(INSTRUCTIONS TO FOLLOW) Out of the material that follows, write out exactly the lines from the line with "July 12, 2018 |" to the line with "May 10, 2017 |", both ends included, and no others.

<<<<

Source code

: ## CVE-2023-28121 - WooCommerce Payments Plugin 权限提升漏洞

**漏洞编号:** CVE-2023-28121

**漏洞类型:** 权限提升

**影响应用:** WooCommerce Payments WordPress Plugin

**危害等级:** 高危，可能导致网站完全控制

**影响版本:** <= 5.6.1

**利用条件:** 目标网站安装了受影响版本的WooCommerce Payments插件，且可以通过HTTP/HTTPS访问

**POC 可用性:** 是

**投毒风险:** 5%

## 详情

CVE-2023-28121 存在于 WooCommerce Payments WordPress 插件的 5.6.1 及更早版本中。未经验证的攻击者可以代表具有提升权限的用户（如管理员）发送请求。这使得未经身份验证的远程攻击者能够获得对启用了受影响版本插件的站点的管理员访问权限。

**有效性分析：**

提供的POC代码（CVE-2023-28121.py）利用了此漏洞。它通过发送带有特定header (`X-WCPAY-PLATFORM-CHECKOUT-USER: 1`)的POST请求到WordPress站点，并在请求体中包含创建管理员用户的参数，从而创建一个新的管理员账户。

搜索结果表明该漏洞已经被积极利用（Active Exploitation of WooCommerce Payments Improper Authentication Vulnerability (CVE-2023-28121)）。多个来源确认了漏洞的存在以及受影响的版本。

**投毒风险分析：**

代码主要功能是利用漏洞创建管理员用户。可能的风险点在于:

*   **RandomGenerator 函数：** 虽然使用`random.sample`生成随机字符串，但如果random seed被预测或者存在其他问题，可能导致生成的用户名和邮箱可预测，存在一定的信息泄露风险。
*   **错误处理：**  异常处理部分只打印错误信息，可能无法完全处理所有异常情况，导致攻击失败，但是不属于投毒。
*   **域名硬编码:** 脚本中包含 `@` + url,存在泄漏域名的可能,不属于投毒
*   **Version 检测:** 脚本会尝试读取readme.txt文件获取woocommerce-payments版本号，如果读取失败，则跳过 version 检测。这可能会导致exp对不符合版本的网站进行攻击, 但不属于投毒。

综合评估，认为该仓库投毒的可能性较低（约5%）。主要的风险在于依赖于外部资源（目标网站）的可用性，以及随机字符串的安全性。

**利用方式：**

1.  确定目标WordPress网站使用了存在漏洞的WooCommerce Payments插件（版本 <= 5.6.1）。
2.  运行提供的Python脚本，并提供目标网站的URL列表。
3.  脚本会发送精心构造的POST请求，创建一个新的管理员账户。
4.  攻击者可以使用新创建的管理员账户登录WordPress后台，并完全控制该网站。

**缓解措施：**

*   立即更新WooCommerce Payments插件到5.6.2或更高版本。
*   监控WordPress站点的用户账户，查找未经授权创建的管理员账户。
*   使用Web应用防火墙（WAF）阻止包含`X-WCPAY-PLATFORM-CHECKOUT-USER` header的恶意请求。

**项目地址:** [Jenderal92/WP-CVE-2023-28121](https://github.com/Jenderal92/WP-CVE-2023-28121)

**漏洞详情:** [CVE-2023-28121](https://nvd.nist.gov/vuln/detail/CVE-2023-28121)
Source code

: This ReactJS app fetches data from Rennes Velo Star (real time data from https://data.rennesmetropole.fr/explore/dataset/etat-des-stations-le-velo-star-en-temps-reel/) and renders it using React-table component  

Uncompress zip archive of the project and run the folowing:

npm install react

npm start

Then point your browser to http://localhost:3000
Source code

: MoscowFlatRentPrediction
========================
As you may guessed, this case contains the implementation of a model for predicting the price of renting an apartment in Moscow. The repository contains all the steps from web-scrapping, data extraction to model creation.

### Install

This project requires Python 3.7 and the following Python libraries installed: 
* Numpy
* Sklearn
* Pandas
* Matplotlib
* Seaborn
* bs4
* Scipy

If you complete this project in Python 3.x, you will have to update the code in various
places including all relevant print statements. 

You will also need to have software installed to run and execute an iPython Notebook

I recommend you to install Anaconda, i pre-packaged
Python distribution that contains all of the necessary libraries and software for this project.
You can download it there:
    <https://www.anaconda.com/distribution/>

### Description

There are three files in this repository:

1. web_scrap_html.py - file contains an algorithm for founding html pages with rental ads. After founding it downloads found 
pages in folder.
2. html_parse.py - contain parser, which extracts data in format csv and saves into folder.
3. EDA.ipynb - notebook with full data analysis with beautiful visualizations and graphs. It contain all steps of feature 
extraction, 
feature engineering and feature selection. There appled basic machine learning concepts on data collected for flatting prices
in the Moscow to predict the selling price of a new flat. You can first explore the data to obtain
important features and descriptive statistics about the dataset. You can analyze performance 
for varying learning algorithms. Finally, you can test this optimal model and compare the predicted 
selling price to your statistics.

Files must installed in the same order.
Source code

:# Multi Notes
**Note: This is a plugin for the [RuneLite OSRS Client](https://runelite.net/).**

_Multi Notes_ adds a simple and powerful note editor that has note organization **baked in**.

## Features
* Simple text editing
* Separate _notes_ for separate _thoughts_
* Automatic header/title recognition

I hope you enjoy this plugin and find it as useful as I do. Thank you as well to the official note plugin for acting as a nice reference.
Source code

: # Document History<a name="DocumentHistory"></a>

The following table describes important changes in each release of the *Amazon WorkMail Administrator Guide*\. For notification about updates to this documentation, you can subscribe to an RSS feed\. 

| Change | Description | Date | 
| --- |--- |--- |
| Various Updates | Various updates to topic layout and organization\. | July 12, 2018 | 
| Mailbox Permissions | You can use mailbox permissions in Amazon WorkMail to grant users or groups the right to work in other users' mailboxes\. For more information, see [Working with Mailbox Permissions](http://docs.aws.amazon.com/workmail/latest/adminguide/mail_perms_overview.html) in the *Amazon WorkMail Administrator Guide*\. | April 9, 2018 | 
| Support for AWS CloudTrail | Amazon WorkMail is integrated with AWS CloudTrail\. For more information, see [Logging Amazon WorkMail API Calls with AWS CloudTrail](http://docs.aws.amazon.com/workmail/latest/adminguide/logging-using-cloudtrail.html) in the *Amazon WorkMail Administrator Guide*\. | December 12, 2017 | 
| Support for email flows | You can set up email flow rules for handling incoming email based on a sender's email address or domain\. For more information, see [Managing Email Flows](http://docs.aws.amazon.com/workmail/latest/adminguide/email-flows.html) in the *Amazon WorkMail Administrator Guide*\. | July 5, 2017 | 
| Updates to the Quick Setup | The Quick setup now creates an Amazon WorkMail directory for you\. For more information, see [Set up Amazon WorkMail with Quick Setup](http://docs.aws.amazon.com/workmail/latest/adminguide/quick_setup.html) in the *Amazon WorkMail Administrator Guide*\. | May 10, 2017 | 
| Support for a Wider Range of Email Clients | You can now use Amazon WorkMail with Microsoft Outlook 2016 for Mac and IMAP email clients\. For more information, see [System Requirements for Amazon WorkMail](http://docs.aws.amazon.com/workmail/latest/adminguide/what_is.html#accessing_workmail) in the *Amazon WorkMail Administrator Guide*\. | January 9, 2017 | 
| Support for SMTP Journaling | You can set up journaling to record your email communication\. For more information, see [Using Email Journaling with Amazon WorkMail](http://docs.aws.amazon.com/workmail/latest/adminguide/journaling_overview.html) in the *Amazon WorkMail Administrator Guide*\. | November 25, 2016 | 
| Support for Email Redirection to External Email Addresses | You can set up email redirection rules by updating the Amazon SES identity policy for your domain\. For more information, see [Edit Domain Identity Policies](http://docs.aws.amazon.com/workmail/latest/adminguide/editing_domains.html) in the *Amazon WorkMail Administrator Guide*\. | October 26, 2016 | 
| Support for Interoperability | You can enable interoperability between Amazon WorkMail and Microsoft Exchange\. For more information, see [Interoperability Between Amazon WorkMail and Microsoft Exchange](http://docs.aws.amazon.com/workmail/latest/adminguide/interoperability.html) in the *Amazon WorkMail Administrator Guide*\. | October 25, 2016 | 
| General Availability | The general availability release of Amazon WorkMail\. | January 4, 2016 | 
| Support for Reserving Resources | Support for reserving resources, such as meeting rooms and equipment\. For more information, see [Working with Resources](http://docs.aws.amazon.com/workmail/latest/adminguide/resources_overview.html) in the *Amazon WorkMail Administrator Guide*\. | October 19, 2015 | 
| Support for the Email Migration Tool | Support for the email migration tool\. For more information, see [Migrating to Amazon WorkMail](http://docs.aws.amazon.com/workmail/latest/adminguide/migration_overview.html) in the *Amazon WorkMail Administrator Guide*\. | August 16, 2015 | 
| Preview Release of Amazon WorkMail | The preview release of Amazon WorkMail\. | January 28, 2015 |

>>>>

(THE ANSWER)
| Various Updates | Various updates to topic layout and organization\. | July 12, 2018 | 
| Mailbox Permissions | You can use mailbox permissions in Amazon WorkMail to grant users or groups the right to work in other users' mailboxes\. For more information, see [Working with Mailbox Permissions](http://docs.aws.amazon.com/workmail/latest/adminguide/mail_perms_overview.html) in the *Amazon WorkMail Administrator Guide*\. | April 9, 2018 | 
| Support for AWS CloudTrail | Amazon WorkMail is integrated with AWS CloudTrail\. For more information, see [Logging Amazon WorkMail API Calls with AWS CloudTrail](http://docs.aws.amazon.com/workmail/latest/adminguide/logging-using-cloudtrail.html) in the *Amazon WorkMail Administrator Guide*\. | December 12, 2017 | 
| Support for email flows | You can set up email flow rules for handling incoming email based on a sender's email address or domain\. For more information, see [Managing Email Flows](http://docs.aws.amazon.com/workmail/latest/adminguide/email-flows.html) in the *Amazon WorkMail Administrator Guide*\. | July 5, 2017 | 
| Updates to the Quick Setup | The Quick setup now creates an Amazon WorkMail directory for you\. For more information, see [Set up Amazon WorkMail with Quick Setup](http://docs.aws.amazon.com/workmail/latest/adminguide/quick_setup.html) in the *Amazon WorkMail Administrator Guide*\. | May 10, 2017 | 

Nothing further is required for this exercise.